START Dataset content

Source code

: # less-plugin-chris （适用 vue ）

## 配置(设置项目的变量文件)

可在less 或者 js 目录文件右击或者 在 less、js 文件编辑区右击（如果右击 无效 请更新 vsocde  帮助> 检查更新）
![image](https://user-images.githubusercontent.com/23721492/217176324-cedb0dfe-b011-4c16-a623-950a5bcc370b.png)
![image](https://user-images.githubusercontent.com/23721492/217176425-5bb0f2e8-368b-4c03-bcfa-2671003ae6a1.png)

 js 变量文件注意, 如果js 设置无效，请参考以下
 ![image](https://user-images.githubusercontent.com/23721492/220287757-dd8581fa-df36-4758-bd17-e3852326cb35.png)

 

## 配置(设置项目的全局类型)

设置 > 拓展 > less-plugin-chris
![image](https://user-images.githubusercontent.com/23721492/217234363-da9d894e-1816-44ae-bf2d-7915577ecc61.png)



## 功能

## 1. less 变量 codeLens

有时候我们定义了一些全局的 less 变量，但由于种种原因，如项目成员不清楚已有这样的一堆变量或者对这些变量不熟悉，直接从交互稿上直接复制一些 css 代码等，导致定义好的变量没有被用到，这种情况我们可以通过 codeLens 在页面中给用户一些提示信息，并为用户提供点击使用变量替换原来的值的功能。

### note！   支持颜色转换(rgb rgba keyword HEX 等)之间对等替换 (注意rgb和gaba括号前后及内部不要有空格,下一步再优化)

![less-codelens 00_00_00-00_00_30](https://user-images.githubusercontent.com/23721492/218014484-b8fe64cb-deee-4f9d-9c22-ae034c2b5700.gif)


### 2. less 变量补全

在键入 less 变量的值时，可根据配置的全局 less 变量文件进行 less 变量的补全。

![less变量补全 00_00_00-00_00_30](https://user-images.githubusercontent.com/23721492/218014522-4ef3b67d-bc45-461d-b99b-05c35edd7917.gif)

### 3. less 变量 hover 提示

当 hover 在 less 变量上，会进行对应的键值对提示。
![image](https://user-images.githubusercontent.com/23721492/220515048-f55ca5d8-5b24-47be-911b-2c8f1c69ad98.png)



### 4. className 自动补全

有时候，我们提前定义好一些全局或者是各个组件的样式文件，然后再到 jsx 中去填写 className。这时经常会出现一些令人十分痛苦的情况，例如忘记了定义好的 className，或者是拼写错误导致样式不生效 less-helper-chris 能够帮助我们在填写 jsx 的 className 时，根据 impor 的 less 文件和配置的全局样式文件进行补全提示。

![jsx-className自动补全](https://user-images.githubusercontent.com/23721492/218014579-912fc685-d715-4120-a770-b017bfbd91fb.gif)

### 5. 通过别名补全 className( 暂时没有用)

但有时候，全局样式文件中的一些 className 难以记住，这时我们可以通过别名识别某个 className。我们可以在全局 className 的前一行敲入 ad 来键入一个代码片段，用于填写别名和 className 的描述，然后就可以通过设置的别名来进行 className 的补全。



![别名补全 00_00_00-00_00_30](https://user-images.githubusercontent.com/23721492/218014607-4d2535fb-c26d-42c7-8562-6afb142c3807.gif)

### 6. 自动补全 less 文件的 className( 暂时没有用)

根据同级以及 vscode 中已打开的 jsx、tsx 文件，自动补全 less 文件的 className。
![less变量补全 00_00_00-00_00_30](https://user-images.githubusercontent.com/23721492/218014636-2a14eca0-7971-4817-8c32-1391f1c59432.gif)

END Dataset content

[Task to carry out] Send back the complete set of entries, exactly as shown above.

[Result of this task]
Source code

: # less-plugin-chris （适用 vue ）

## 配置(设置项目的变量文件)

可在less 或者 js 目录文件右击或者 在 less、js 文件编辑区右击（如果右击 无效 请更新 vsocde  帮助> 检查更新）
![image](https://user-images.githubusercontent.com/23721492/217176324-cedb0dfe-b011-4c16-a623-950a5bcc370b.png)
![image](https://user-images.githubusercontent.com/23721492/217176425-5bb0f2e8-368b-4c03-bcfa-2671003ae6a1.png)

 js 变量文件注意, 如果js 设置无效，请参考以下
 ![image](https://user-images.githubusercontent.com/23721492/220287757-dd8581fa-df36-4758-bd17-e3852326cb35.png)

 

## 配置(设置项目的全局类型)

设置 > 拓展 > less-plugin-chris
![image](https://user-images.githubusercontent.com/23721492/217234363-da9d894e-1816-44ae-bf2d-7915577ecc61.png)



## 功能

## 1. less 变量 codeLens

有时候我们定义了一些全局的 less 变量，但由于种种原因，如项目成员不清楚已有这样的一堆变量或者对这些变量不熟悉，直接从交互稿上直接复制一些 css 代码等，导致定义好的变量没有被用到，这种情况我们可以通过 codeLens 在页面中给用户一些提示信息，并为用户提供点击使用变量替换原来的值的功能。

### note！   支持颜色转换(rgb rgba keyword HEX 等)之间对等替换 (注意rgb和gaba括号前后及内部不要有空格,下一步再优化)

![less-codelens 00_00_00-00_00_30](https://user-images.githubusercontent.com/23721492/218014484-b8fe64cb-deee-4f9d-9c22-ae034c2b5700.gif)


### 2. less 变量补全

在键入 less 变量的值时，可根据配置的全局 less 变量文件进行 less 变量的补全。

![less变量补全 00_00_00-00_00_30](https://user-images.githubusercontent.com/23721492/218014522-4ef3b67d-bc45-461d-b99b-05c35edd7917.gif)

### 3. less 变量 hover 提示

当 hover 在 less 变量上，会进行对应的键值对提示。
![image](https://user-images.githubusercontent.com/23721492/220515048-f55ca5d8-5b24-47be-911b-2c8f1c69ad98.png)



### 4. className 自动补全

有时候，我们提前定义好一些全局或者是各个组件的样式文件，然后再到 jsx 中去填写 className。这时经常会出现一些令人十分痛苦的情况，例如忘记了定义好的 className，或者是拼写错误导致样式不生效 less-helper-chris 能够帮助我们在填写 jsx 的 className 时，根据 impor 的 less 文件和配置的全局样式文件进行补全提示。

![jsx-className自动补全](https://user-images.githubusercontent.com/23721492/218014579-912fc685-d715-4120-a770-b017bfbd91fb.gif)

### 5. 通过别名补全 className( 暂时没有用)

但有时候，全局样式文件中的一些 className 难以记住，这时我们可以通过别名识别某个 className。我们可以在全局 className 的前一行敲入 ad 来键入一个代码片段，用于填写别名和 className 的描述，然后就可以通过设置的别名来进行 className 的补全。



![别名补全 00_00_00-00_00_30](https://user-images.githubusercontent.com/23721492/218014607-4d2535fb-c26d-42c7-8562-6afb142c3807.gif)

### 6. 自动补全 less 文件的 className( 暂时没有用)

根据同级以及 vscode 中已打开的 jsx、tsx 文件，自动补全 less 文件的 className。
![less变量补全 00_00_00-00_00_30](https://user-images.githubusercontent.com/23721492/218014636-2a14eca0-7971-4817-8c32-1391f1c59432.gif)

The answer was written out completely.